== YOUR TASK ==
Reproduce word for word every line of the entries below, from the line containing "- React + Vite" through the final line, and nothing else.

━━━ THE RECORDS ━━━

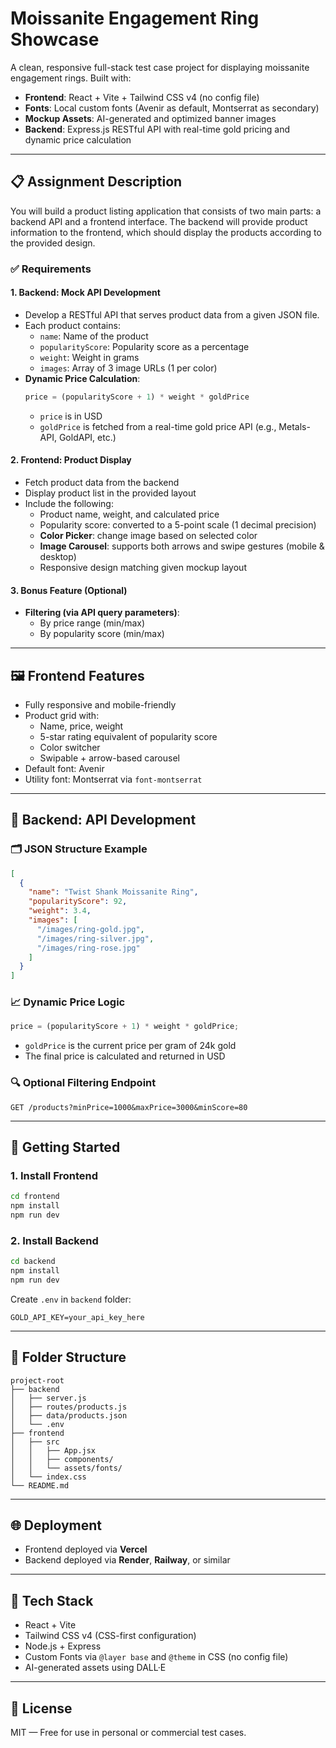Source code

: # Moissanite Engagement Ring Showcase

A clean, responsive full-stack test case project for displaying moissanite engagement rings. Built with:

- **Frontend**: React + Vite + Tailwind CSS v4 (no config file)
- **Fonts**: Local custom fonts (Avenir as default, Montserrat as secondary)
- **Mockup Assets**: AI-generated and optimized banner images
- **Backend**: Express.js RESTful API with real-time gold pricing and dynamic price calculation

---

## 📋 Assignment Description

You will build a product listing application that consists of two main parts: a backend API and a frontend interface. The backend will provide product information to the frontend, which should display the products according to the provided design.

### ✅ Requirements

#### 1. Backend: Mock API Development
- Develop a RESTful API that serves product data from a given JSON file.
- Each product contains:
  - `name`: Name of the product
  - `popularityScore`: Popularity score as a percentage
  - `weight`: Weight in grams
  - `images`: Array of 3 image URLs (1 per color)
- **Dynamic Price Calculation**:
  ```js
  price = (popularityScore + 1) * weight * goldPrice
  ```
  - `price` is in USD
  - `goldPrice` is fetched from a real-time gold price API (e.g., Metals-API, GoldAPI, etc.)

#### 2. Frontend: Product Display
- Fetch product data from the backend
- Display product list in the provided layout
- Include the following:
  - Product name, weight, and calculated price
  - Popularity score: converted to a 5-point scale (1 decimal precision)
  - **Color Picker**: change image based on selected color
  - **Image Carousel**: supports both arrows and swipe gestures (mobile & desktop)
  - Responsive design matching given mockup layout

#### 3. Bonus Feature (Optional)
- **Filtering (via API query parameters)**:
  - By price range (min/max)
  - By popularity score (min/max)

---

## 🖼 Frontend Features

- Fully responsive and mobile-friendly
- Product grid with:
  - Name, price, weight
  - 5-star rating equivalent of popularity score
  - Color switcher
  - Swipable + arrow-based carousel
- Default font: Avenir
- Utility font: Montserrat via `font-montserrat`

---

## 🔧 Backend: API Development

### 🗂 JSON Structure Example
```json
[
  {
    "name": "Twist Shank Moissanite Ring",
    "popularityScore": 92,
    "weight": 3.4,
    "images": [
      "/images/ring-gold.jpg",
      "/images/ring-silver.jpg",
      "/images/ring-rose.jpg"
    ]
  }
]
```

### 📈 Dynamic Price Logic
```js
price = (popularityScore + 1) * weight * goldPrice;
```

- `goldPrice` is the current price per gram of 24k gold
- The final price is calculated and returned in USD

### 🔍 Optional Filtering Endpoint
```
GET /products?minPrice=1000&maxPrice=3000&minScore=80
```

---

## 🚀 Getting Started

### 1. Install Frontend
```bash
cd frontend
npm install
npm run dev
```

### 2. Install Backend
```bash
cd backend
npm install
npm run dev
```

Create `.env` in `backend` folder:
```env
GOLD_API_KEY=your_api_key_here
```

---

## 📁 Folder Structure
```
project-root
├── backend
│   ├── server.js
│   ├── routes/products.js
│   ├── data/products.json
│   └── .env
├── frontend
│   ├── src
│   │   ├── App.jsx
│   │   ├── components/
│   │   └── assets/fonts/
│   └── index.css
└── README.md
```

---

## 🌐 Deployment
- Frontend deployed via **Vercel**
- Backend deployed via **Render**, **Railway**, or similar

---

## 🔗 Tech Stack
- React + Vite
- Tailwind CSS v4 (CSS-first configuration)
- Node.js + Express
- Custom Fonts via `@layer base` and `@theme` in CSS (no config file)
- AI-generated assets using DALL·E

---

## 📄 License
MIT — Free for use in personal or commercial test cases.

━━━

== RESULT BELOW ==
- React + Vite
- Tailwind CSS v4 (CSS-first configuration)
- Node.js + Express
- Custom Fonts via `@layer base` and `@theme` in CSS (no config file)
- AI-generated assets using DALL·E

---

## 📄 License
MIT — Free for use in personal or commercial test cases.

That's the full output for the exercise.